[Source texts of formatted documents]
====================
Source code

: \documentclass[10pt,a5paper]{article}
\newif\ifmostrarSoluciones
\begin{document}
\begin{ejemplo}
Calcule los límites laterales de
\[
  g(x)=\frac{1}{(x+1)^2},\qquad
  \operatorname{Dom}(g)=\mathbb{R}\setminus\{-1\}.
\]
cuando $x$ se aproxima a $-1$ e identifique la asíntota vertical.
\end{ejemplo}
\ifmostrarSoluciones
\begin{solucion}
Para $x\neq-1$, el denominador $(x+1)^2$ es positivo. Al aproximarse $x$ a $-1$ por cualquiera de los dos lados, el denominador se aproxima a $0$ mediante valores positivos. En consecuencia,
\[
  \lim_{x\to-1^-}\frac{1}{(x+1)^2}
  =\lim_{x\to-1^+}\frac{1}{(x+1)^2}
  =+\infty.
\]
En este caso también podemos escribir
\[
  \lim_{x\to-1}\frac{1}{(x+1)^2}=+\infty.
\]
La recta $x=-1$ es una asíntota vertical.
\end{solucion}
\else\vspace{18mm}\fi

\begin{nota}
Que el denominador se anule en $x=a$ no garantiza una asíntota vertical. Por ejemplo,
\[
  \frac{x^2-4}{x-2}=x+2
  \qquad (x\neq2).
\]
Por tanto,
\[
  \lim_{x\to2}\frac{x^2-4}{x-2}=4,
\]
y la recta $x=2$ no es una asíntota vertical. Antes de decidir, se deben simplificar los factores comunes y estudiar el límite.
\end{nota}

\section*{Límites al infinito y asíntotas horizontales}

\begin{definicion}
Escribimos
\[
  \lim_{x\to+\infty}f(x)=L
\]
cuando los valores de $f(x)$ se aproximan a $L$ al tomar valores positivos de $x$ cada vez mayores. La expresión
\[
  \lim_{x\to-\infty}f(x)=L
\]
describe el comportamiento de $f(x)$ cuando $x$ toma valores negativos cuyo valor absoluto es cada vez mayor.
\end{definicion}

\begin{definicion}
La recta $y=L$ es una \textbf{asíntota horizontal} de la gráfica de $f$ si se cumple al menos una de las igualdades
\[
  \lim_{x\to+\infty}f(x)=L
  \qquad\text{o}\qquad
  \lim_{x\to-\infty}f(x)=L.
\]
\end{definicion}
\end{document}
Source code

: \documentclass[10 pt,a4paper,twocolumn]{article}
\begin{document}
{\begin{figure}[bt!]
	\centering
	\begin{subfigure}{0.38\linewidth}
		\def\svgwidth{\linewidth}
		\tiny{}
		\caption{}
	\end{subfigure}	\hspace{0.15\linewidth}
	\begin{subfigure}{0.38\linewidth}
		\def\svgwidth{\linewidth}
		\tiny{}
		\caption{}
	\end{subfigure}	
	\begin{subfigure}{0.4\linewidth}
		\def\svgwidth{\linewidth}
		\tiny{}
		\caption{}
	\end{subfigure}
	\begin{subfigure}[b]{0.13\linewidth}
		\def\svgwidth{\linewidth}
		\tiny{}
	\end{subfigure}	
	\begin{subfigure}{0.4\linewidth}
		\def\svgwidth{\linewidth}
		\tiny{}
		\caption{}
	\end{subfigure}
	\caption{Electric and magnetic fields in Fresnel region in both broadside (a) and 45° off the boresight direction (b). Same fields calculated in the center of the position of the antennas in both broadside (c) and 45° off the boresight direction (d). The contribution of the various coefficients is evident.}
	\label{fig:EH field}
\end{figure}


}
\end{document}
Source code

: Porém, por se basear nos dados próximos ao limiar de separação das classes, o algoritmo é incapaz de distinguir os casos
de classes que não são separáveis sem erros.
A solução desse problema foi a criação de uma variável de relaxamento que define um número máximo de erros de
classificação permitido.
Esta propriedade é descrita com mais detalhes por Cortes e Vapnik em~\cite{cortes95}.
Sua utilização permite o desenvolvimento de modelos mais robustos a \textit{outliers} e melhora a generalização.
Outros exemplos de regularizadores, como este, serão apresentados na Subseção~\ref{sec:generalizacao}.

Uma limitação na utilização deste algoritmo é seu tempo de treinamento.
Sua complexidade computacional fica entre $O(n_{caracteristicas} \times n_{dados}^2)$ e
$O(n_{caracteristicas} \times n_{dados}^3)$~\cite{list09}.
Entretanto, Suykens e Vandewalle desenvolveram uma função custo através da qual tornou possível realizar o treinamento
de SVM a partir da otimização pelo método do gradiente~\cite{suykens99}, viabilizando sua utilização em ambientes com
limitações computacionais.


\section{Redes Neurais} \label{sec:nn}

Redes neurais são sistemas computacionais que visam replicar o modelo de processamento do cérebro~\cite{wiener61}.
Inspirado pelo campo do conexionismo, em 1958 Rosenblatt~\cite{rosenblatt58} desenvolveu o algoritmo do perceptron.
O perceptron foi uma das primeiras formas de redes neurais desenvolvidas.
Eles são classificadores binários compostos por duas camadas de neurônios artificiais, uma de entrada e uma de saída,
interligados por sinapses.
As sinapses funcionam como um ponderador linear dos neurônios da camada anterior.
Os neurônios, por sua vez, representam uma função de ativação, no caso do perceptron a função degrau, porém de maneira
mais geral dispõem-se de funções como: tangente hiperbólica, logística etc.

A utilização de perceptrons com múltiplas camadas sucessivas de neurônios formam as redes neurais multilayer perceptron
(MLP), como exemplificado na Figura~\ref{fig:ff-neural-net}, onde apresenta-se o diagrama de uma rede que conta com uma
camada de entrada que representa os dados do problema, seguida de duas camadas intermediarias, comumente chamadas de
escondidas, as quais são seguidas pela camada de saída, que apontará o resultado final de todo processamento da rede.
====================
[WORK ORDER]:
Reproduce, word for word, the lines of the data from the one that contains "(MLP), como exemplificado" to the end, both ends included.

[WRITTEN RESPONSE]:
(MLP), como exemplificado na Figura~\ref{fig:ff-neural-net}, onde apresenta-se o diagrama de uma rede que conta com uma
camada de entrada que representa os dados do problema, seguida de duas camadas intermediarias, comumente chamadas de
escondidas, as quais são seguidas pela camada de saída, que apontará o resultado final de todo processamento da rede.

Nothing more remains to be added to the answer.